(Data items)

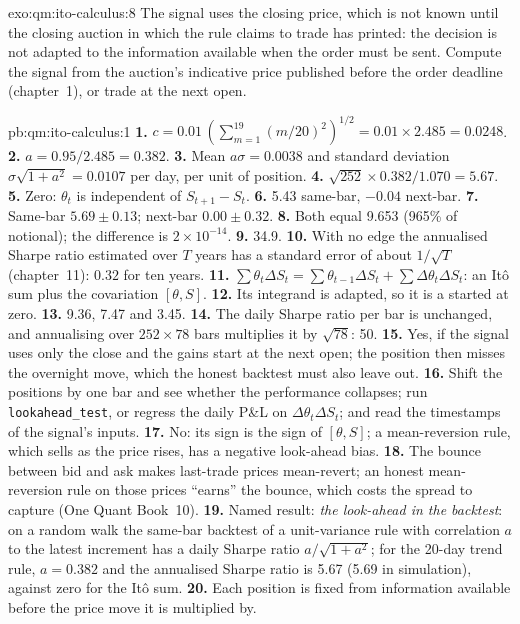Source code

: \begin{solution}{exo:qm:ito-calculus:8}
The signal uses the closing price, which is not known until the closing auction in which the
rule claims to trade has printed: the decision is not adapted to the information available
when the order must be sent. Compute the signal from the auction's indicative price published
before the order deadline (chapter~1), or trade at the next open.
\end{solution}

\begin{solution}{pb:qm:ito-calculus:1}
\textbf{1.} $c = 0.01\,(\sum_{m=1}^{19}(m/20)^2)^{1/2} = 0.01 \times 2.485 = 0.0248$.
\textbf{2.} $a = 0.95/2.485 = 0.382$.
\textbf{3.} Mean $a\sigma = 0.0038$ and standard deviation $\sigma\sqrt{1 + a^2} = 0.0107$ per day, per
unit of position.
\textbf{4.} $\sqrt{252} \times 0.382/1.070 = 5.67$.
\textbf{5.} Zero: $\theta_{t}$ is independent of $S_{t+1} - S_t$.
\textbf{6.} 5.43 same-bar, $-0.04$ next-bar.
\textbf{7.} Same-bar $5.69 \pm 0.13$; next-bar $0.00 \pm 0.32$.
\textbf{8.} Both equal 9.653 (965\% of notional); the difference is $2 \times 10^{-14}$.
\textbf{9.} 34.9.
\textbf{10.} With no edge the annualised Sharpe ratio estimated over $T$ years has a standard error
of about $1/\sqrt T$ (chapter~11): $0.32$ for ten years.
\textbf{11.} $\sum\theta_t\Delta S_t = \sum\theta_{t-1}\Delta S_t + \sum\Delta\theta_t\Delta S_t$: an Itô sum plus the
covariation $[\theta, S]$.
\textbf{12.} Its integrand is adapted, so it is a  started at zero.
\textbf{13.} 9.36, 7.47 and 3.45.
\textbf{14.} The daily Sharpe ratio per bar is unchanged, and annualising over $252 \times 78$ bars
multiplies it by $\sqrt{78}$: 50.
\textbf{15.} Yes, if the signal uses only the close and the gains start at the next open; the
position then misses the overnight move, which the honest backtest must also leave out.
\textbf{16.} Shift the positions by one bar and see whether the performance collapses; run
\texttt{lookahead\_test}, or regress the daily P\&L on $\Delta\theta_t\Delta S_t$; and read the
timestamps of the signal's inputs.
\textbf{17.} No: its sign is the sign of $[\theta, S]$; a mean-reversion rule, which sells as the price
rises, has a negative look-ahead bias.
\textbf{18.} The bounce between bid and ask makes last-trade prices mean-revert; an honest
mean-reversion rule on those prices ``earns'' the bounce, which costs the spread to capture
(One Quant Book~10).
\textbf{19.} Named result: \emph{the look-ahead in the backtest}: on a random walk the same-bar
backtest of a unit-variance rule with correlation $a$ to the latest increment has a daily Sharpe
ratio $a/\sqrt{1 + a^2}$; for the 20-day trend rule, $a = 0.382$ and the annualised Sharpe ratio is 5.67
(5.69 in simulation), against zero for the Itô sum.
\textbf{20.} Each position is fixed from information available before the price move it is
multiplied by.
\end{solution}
---
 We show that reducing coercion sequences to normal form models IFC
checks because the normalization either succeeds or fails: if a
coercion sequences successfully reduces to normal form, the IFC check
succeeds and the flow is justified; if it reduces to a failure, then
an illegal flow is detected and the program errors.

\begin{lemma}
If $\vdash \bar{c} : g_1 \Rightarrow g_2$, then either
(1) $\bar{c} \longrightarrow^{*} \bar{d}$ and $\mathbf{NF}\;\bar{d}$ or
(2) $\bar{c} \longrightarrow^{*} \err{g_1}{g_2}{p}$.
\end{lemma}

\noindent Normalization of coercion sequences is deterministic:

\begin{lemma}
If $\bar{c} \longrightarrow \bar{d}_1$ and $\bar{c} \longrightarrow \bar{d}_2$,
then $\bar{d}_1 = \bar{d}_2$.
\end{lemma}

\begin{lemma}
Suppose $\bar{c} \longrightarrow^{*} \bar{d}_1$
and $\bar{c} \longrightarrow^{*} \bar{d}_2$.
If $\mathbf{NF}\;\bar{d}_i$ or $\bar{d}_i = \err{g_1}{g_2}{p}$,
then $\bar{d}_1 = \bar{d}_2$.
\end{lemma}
--
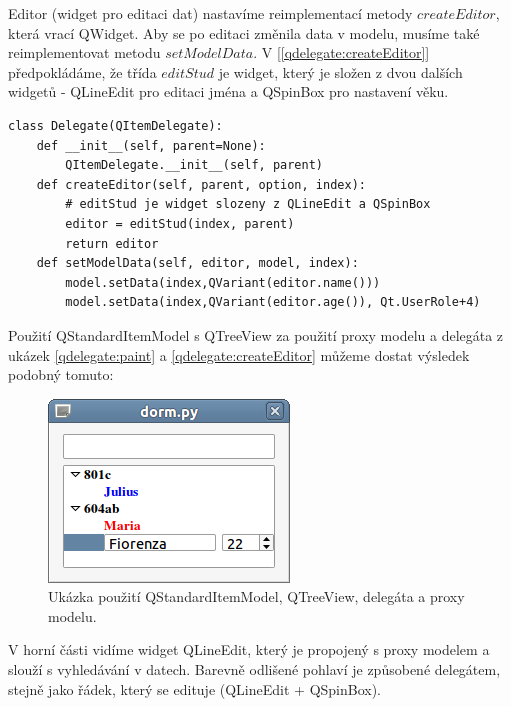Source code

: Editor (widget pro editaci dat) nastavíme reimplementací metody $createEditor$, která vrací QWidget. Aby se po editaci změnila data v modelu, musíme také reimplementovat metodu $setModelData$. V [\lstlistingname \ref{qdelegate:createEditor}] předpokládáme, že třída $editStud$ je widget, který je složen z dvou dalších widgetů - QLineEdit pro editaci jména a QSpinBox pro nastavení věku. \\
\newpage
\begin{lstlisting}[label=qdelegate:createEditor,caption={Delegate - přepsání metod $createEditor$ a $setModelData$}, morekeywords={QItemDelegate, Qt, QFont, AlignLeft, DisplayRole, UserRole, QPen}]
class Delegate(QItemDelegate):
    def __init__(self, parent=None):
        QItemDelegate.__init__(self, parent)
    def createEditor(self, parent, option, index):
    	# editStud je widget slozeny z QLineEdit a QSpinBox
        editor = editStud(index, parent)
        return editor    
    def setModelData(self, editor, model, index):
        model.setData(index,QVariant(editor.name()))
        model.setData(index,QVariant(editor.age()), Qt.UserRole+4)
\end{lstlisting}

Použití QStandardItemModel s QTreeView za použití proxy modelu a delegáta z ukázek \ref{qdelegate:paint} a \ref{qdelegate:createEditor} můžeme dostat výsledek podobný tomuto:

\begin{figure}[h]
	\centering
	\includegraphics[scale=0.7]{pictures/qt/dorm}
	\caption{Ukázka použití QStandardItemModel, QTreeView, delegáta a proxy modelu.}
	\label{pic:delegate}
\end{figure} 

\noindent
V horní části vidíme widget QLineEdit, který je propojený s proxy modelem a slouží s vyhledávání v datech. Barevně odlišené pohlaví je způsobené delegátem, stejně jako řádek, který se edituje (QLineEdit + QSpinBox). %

▸ **TASK DIRECTIONS**
Copy out, exactly and alone, the lines of the entries above between the ones holding "Použití QStandardItemModel s" and "QStandardItemModel, QTreeView, delegáta", inclusive.

▸ **ANSWER TO THIS EXERCISE**
Použití QStandardItemModel s QTreeView za použití proxy modelu a delegáta z ukázek \ref{qdelegate:paint} a \ref{qdelegate:createEditor} můžeme dostat výsledek podobný tomuto:

\begin{figure}[h]
	\centering
	\includegraphics[scale=0.7]{pictures/qt/dorm}
	\caption{Ukázka použití QStandardItemModel, QTreeView, delegáta a proxy modelu.}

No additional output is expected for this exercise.